# Cabela E-Collars



## duckdude4 (Oct 23, 2006)

I was just wondering if anyone has ever purchased a Cabela's Brand E-collar. I know that Cabela's will stand behind their products, and I was just thinking that this might be the way to go. From what I have read of product reviews from all different types of collars is that eventually they need replaced. I thought that if that is the case then when it comes time to replace a Cabela's collar, they would replace it at no cost. Anyone have any experience with these collars, or who makes their collars?


----------



## Adam Higgins (May 22, 2007)

*Collar*

I have a Cabelas e-collar, Innotek is the one that makes it. Great product and cabelas stand behind there product. It is a great product for a am trainer very easy to use and 1-15 levels. LCD display.


----------



## Richard Fuquay (Jun 4, 2006)

I bought a GS-4500 from Cabelas last year and it has worked flawlessly so far. It was my first e-collar purchase and I bought it without any real knowledge of the various brands. Many on here will knock Innotek, but my experience has been very good so far. The 4500 has 30 different levels and claims a 1,000 yd range.


----------



## Ed Hogan (Mar 14, 2007)

I have a Cabellas collar and was satisfied at first.

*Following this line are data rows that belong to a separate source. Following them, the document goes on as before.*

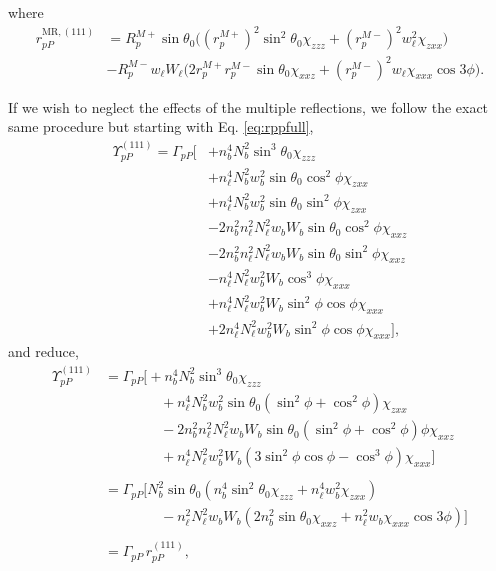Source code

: where
\begin{equation}\label{eq:final-rpp.mr.111}
\begin{split}
r^{\mathrm{MR},(111)}_{pP} &= 
R^{M+}_{p}\sin\theta_{0}
\Big(
  \left(r^{M+}_{p}\right)^{2}\sin^{2}\theta_{0}\chi_{zzz}
+ \left(r^{M-}_{p}\right)^{2}w^{2}_{\ell}\chi_{zxx}
\Big)\\
&- R^{M-}_{p}w_{\ell}W_{\ell}
\Big(
  2r^{M+}_{p}r^{M-}_{p}\sin\theta_{0}\chi_{xxz}
+ \left(r^{M-}_{p}\right)^{2}w_{\ell}\chi_{xxx}\cos3\phi
\Big).
\end{split}
\end{equation}

If we wish to neglect the effects of the multiple reflections, we follow the
exact same procedure but starting with Eq. \eqref{eq:rppfull},
\begin{equation*}
\begin{split}
\Upsilon^{(111)}_{pP}
= \Gamma_{pP}
\big[
&+ n^{4}_{b}N^{2}_{b}\sin^{3}\theta_{0}\chi_{zzz}\\
&+ n^{4}_{\ell}N^{2}_{b}w^{2}_{b}\sin\theta_{0}\cos^{2}\phi\chi_{zxx}\\
&+ n^{4}_{\ell}N^{2}_{b}w^{2}_{b}\sin\theta_{0}\sin^{2}\phi\chi_{zxx}\\
&- 2n^{2}_{b}n^{2}_{\ell}N^{2}_{\ell}w_{b}W_{b}\sin\theta_{0}\cos^{2}\phi
  \chi_{xxz}\\
&- 2n^{2}_{b}n^{2}_{\ell}N^{2}_{\ell}w_{b}W_{b}\sin\theta_{0}\sin^{2}\phi
  \chi_{xxz}\\
&- n^{4}_{\ell}N^{2}_{\ell}w^{2}_{b}W_{b}\cos^{3}\phi\chi_{xxx}\\
&+ n^{4}_{\ell}N^{2}_{\ell}w^{2}_{b}W_{b}\sin^{2}\phi\cos\phi\chi_{xxx}\\
&+ 2n^{4}_{\ell}N^{2}_{\ell}w^{2}_{b}W_{b}\sin^{2}\phi\cos\phi\chi_{xxx}
\big],
\end{split}
\end{equation*}
and reduce,
\begin{equation*}
\begin{split}
\Upsilon^{(111)}_{pP} &=
\Gamma_{pP}
\big[
+ n^{4}_{b}N^{2}_{b}
   \sin^{3}\theta_{0}\chi_{zzz}\\
&\qquad\qquad+ n^{4}_{\ell}N^{2}_{b}w^{2}_{b}
   \sin\theta_{0}(\sin^{2}\phi + \cos^{2}\phi)\chi_{zxx}\\
&\qquad\qquad- 2n^{2}_{b}n^{2}_{\ell}N^{2}_{\ell}w_{b}W_{b}
   \sin\theta_{0}(\sin^{2}\phi + \cos^{2}\phi)\phi\chi_{xxz}\\
&\qquad\qquad+ n^{4}_{\ell}N^{2}_{\ell}w^{2}_{b}W_{b}
   (3\sin^{2}\phi\cos\phi - \cos^{3}\phi)\chi_{xxx}
\big]\\\\
&=
\Gamma_{pP}
\big[
N^{2}_{b}\sin\theta_{0}(n^{4}_{b}\sin^{2}\theta_{0}\chi_{zzz} 
+ n^{4}_{\ell}w^{2}_{b}\chi_{zxx})\\
&\qquad\qquad- n^{2}_{\ell}N^{2}_{\ell}w_{b}W_{b}(2n^{2}_{b}\sin\theta_{0}
\chi_{xxz} 
 + n^{2}_{\ell}w_{b}\chi_{xxx}\cos3\phi)
\big]\\\\
&= \Gamma_{pP}\,r^{(111)}_{pP},
\end{split}
\end{equation*}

Claimed 1000yd. but it does get inconsitant when you get out to the 300 range. Also the transmitter buttons wear kind of quick. The real issue I have with it is when you have to switch intensity settings quickly to have the correct correction at the right time it is kind of cumbursome. I would spend the extra money and get the TT field pro.


----------



## texasbirdhunter (Jul 8, 2007)

*Cabelas Collars*

Made for Cabelas by Innotech in China---If you want the best buy a TT---If you do not need a mile range look at the Sport Basic from TT---It is simple to use , has a 1/2 mile range and is sold for I think $239.00 at all the major retailers or online places----


----------



## Ed Hogan (Mar 14, 2007)

If anyone is interested the inotec I have is 1year and 1 month old and has quit.. Going to TT.


----------



## WindyCreek (Jan 3, 2007)

After a considerable number of problems with my last Innotek (Retriever Trainer) I have switched to the SportsDog Brand and have been happy with the product (Sport Hunter 1800). I have used the 1800 on both dry land and in water training scenarios for over two years without any problems.


----------